The Nib Awards are judged by an independent panel of three judges.

Jamie Grant is the lead judge. He is the author of nine collections of poetry and has published 100s of others in anthologies and literary journals. His most recent works include 100 Australian Poems You Need to Know; 100 Australian Poems of Love and Loss & Glass on the Chimney. His commitment to and involvement with The Nib over many years have brought much credit, respect and authority to the award and the judging process. He was also a judge for this year’s Prime Ministers Literary Awards.

Katerina Cosgrove is an author, writer and former judge for the NSW Premier’s Literary Awards. She was a Nib judge last year and previously taught Writing at the University of Technology. Katerina is the author of two novels, The Glass Heart and Bone Ash Sky. Her work, Intimate Distance, was a winner of the Griffith Review/CAL Novella Prize in 2012, subsequently published by Text. Her eco-dystopian story, Salt, Sugar Sea was chosen from 400+ entries for The Big Issue fiction edition in 2014. She has also written for The Age, The Australian and Australian Author.

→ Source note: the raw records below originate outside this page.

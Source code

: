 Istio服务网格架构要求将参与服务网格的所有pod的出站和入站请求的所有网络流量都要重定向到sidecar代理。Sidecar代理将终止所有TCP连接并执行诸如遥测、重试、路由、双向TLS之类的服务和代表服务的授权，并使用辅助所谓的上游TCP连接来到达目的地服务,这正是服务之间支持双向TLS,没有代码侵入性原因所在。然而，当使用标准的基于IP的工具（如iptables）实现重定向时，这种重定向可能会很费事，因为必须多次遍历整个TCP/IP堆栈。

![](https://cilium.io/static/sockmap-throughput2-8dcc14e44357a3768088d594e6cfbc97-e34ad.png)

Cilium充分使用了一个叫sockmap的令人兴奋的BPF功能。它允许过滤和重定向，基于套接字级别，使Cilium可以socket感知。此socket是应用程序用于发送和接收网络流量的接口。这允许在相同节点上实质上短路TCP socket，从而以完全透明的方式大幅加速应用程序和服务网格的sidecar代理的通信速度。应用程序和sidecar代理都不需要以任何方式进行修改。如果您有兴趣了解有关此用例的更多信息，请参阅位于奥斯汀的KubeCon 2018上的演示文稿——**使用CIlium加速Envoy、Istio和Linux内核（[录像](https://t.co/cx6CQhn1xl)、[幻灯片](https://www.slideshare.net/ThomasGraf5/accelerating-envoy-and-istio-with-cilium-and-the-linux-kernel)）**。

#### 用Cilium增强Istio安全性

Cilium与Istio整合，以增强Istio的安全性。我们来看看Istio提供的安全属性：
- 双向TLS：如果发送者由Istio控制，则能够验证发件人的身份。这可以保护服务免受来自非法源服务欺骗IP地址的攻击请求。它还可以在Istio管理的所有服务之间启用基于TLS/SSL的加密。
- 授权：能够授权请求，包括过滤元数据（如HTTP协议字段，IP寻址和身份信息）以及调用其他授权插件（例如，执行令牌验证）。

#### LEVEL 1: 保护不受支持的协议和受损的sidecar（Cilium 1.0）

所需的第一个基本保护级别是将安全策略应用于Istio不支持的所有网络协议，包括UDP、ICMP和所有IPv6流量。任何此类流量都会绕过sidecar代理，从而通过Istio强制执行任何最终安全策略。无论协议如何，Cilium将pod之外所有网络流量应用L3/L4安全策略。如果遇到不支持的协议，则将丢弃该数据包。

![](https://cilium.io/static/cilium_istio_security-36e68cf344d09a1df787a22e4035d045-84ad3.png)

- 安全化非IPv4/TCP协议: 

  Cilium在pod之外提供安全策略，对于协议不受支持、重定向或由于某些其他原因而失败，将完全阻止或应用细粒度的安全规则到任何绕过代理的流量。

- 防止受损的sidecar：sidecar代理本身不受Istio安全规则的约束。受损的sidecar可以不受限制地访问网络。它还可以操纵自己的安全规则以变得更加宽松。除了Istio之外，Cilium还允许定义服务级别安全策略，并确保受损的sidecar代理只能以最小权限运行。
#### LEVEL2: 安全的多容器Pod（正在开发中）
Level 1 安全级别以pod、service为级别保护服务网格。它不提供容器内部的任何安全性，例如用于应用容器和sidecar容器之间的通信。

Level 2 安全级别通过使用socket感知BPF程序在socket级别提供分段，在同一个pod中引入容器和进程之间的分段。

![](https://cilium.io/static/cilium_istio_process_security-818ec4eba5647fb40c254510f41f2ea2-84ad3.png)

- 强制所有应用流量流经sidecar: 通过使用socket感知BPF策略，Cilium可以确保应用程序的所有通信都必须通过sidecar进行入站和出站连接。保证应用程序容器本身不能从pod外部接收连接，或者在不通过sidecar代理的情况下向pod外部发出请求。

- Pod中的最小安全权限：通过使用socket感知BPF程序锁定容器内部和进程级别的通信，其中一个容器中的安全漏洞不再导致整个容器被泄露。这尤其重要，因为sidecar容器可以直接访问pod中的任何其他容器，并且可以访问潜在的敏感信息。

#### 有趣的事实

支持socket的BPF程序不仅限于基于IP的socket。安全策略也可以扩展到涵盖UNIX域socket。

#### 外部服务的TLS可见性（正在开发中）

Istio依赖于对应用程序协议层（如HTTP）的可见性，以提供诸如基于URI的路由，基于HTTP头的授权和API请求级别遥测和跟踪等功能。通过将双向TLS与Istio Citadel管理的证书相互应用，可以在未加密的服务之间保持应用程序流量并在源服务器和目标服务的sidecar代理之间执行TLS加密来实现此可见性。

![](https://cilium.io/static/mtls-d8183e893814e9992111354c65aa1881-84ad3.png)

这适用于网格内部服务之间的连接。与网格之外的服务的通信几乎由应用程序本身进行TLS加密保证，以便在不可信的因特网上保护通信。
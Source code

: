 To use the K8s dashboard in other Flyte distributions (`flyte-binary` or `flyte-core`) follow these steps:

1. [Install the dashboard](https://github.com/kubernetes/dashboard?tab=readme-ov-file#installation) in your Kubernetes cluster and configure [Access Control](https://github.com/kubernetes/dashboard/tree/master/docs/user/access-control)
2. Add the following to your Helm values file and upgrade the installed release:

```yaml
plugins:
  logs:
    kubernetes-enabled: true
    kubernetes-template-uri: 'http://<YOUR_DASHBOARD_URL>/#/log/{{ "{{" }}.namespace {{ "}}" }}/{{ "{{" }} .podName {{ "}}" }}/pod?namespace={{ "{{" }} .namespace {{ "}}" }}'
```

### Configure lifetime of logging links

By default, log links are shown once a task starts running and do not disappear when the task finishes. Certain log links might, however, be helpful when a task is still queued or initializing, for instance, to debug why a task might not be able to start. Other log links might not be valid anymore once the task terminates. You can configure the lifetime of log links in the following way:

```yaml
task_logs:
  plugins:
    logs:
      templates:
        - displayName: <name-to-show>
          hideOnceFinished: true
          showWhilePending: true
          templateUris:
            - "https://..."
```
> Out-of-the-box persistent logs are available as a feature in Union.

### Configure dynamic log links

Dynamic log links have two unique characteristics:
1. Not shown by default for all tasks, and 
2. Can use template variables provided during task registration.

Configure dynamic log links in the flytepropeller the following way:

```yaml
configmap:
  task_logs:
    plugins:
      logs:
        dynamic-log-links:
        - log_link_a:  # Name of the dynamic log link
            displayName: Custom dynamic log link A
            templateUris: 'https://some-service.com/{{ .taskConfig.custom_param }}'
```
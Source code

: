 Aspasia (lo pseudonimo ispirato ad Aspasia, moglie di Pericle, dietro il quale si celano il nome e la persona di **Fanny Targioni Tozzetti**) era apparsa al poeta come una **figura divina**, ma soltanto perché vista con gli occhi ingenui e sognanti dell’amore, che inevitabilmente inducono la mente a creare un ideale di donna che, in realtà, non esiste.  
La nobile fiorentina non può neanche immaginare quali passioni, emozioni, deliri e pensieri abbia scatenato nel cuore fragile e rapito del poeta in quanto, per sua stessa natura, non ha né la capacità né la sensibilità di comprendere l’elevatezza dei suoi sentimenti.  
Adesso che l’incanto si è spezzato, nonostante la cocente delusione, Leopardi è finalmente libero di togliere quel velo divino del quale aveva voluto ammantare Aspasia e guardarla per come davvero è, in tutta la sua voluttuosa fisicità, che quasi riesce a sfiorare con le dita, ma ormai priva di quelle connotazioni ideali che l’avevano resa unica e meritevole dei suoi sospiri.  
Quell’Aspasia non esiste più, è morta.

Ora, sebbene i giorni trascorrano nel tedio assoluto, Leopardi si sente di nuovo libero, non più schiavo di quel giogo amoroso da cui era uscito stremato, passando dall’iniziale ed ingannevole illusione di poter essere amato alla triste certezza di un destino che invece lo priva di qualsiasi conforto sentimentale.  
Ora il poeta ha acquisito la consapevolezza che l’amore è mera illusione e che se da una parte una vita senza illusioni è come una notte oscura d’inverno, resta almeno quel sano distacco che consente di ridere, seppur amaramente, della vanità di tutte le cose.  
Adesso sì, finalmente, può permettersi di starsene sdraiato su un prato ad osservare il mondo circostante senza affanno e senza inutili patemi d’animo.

Catherine Jinks writes fiction for all age groups. With more than 40 works to her credit, she is a four-time winner of the Children’s Book Council of Australia Book of the Year award, and has also won a Victorian Premier’s Literature Award, the Adelaide Festival Award for Literature, the Ena Noel Award for Children’s Literature and an Aurealis Award for Science Fiction. In 2001 she was presented with a Centenary Medal for her contribution to Australian Children’s literature. Catherine was shortlisted for The Nib in 2008 for The Dark Mountain; this is her first year as a Nib judge.
Other Award and Prize News

CBCA NSW Aspiring Writers’ Mentorship Program – sponsored by Penguin, this annual award presented by The Children’s Book Council of Australia NSW, has been won by Derina McLaughlin for her story, The Brumby of Summerhill Park.

Dromkeen Medal – Andy Griffiths is the 2015 winner. He is the author of 28 books including the enormously popular Treehouse series which he created with long-time collaborators Jill Griffiths and Terry Denton.

Patrick White Literary Award – this award, has been won by Joan London. Joan is the author of three collections of short stories and three novels.

Richell Prize for Emerging Writers – this inaugural prize has been won by Sally Abbott for her entry Closing Down, about a future Australia ‘negotiating a tidal wave of refugees’. Sally receives $10,000 from Hachette Australia and a year’s mentoring with publisher Robert Watkins.

Melbourne Prize for Literature – Poet Chris Wallace-Crabbe has been announced as the winner of the $60,000 Prize for 2015, beating a competitive shortlist of Steven Carroll, Brenda Niall, Chris Tsiolkas and Alexis Wright. Andrea Goldsmith was awarded the $30,000 Best Writing Award for her novel, The Memory Trap. The Nib Winner Helen Garner won the prize in 2006.